Dalam ilmu fikih niat selalu ditempatkan sebagai rukun pertama dari semua ibadah mahdhah maupun gairu mahdhah. Hingga Ibnu Nujaim al-Hanafi dalam kitabnya Al-Asybah wan-Nadzair menambahkan satu kaidah fikih utama yaitu لاثـواب الابالـنيـات tidak ada pahala tanpa disertai niat.

FUNGSI NIAT

Adapun fungsi niat diantaranya adalah; Pertama, sebagai pembeda antara ibadah dengan kebiasaan. Seseorang yang punya kebiasaan membaca koran, tanpa niat pun tak jadi masalah. Membaca koran diniatkan atau tidak diniatkan agar dapat informasi maka yang didapat tetap informasi. Berbeda dengan ibadah salat, kalau diniatkan karena Allah semata-mata maka akan berdampak pada pahala yang akan diberikan oleh Allah, tapi jika diniatkan selain Allah, maka salat itu menjadi perbuatan sia-sia tak ada dampaknya bagi yang melakukan dan Allah pun juga tak berhak atas pelaksanaan salat itu.

Fungsi kedua niat ialah sebagai pembeda tujuan dan maksud yang diharapkan. Jika seseorang berpuasa dengan niat diet agar mendapatkan tubuh yang ideal, maka tidak ada hak Allah terhadap orang yang berpuasa itu untuk diberi pahala. Namun jika ia berpuasa hanya mengharap rida Allah semata, maka Allah pun akan memberikan pahala sesuai kehendak-Nya.

Ketiga, niat berfungsi sebagai syarat diterimanya ibadah.
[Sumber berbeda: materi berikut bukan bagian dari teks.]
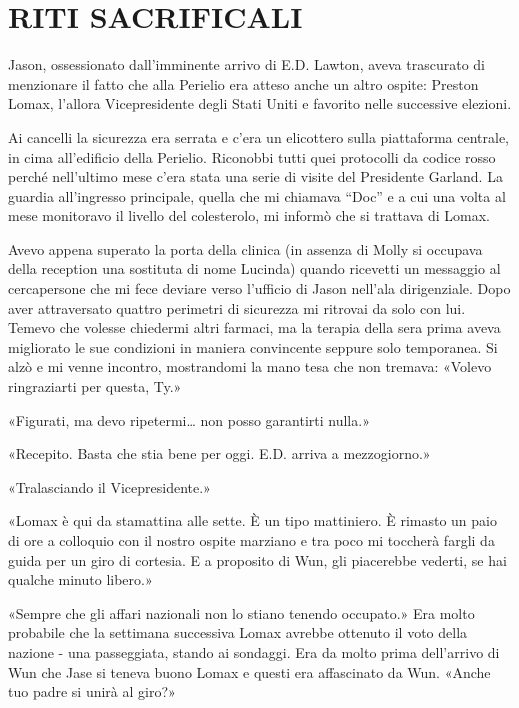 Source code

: \chapter{RITI SACRIFICALI}\label{riti-sacrificali}

\hfill\break

Jason, ossessionato dall'imminente arrivo di E.D. Lawton, aveva
trascurato di menzionare il fatto che alla Perielio era atteso anche un
altro ospite: Preston Lomax, l'allora Vicepresidente degli Stati Uniti e
favorito nelle successive elezioni.

Ai cancelli la sicurezza era serrata e c'era un elicottero sulla
piattaforma centrale, in cima all'edificio della Perielio. Riconobbi
tutti quei protocolli da codice rosso perché nell'ultimo mese c'era
stata una serie di visite del Presidente Garland. La guardia
all'ingresso principale, quella che mi chiamava ``Doc'' e a cui una
volta al mese monitoravo il livello del colesterolo, mi informò che si
trattava di Lomax.

Avevo appena superato la porta della clinica (in assenza di Molly si
occupava della reception una sostituta di nome Lucinda) quando ricevetti
un messaggio al cercapersone che mi fece deviare verso l'ufficio di
Jason nell'ala dirigenziale. Dopo aver attraversato quattro perimetri di
sicurezza mi ritrovai da solo con lui. Temevo che volesse chiedermi
altri farmaci, ma la terapia della sera prima aveva migliorato le sue
condizioni in maniera convincente seppure solo temporanea. Si alzò e mi
venne incontro, mostrandomi la mano tesa che non tremava: «Volevo
ringraziarti per questa, Ty.»

«Figurati, ma devo ripetermi\ldots{} non posso garantirti nulla.»

«Recepito. Basta che stia bene per oggi. E.D. arriva a mezzogiorno.»

«Tralasciando il Vicepresidente.»

«Lomax è qui da stamattina alle sette. È un tipo mattiniero. È rimasto
un paio di ore a colloquio con il nostro ospite marziano e tra poco mi
toccherà fargli da guida per un giro di cortesia. E a proposito di Wun,
gli piacerebbe vederti, se hai qualche minuto libero.»

«Sempre che gli affari nazionali non lo stiano tenendo occupato.» Era
molto probabile che la settimana successiva Lomax avrebbe ottenuto il
voto della nazione - una passeggiata, stando ai sondaggi. Era da molto
prima dell'arrivo di Wun che Jase si teneva buono Lomax e questi era
affascinato da Wun. «Anche tuo padre si unirà al giro?»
Sebuah ibadah tanpa diniatkan karena Allah, maka ibadahnya tidak diterima oleh Allah swt.

Keempat, sebagai syarat mendapatkan pahala. Ibadah hanya akan mendapatkan pahala jika diniatkan karena Allah swt semata.

SYARAT SAH REDAKSI NIAT PUASA RAMADHAN

Dalam melaksanakan ibadah khususnya puasa di bulan Ramadhan ini maka perlu memperhatikan syarat sahnya redaksi niat puasa.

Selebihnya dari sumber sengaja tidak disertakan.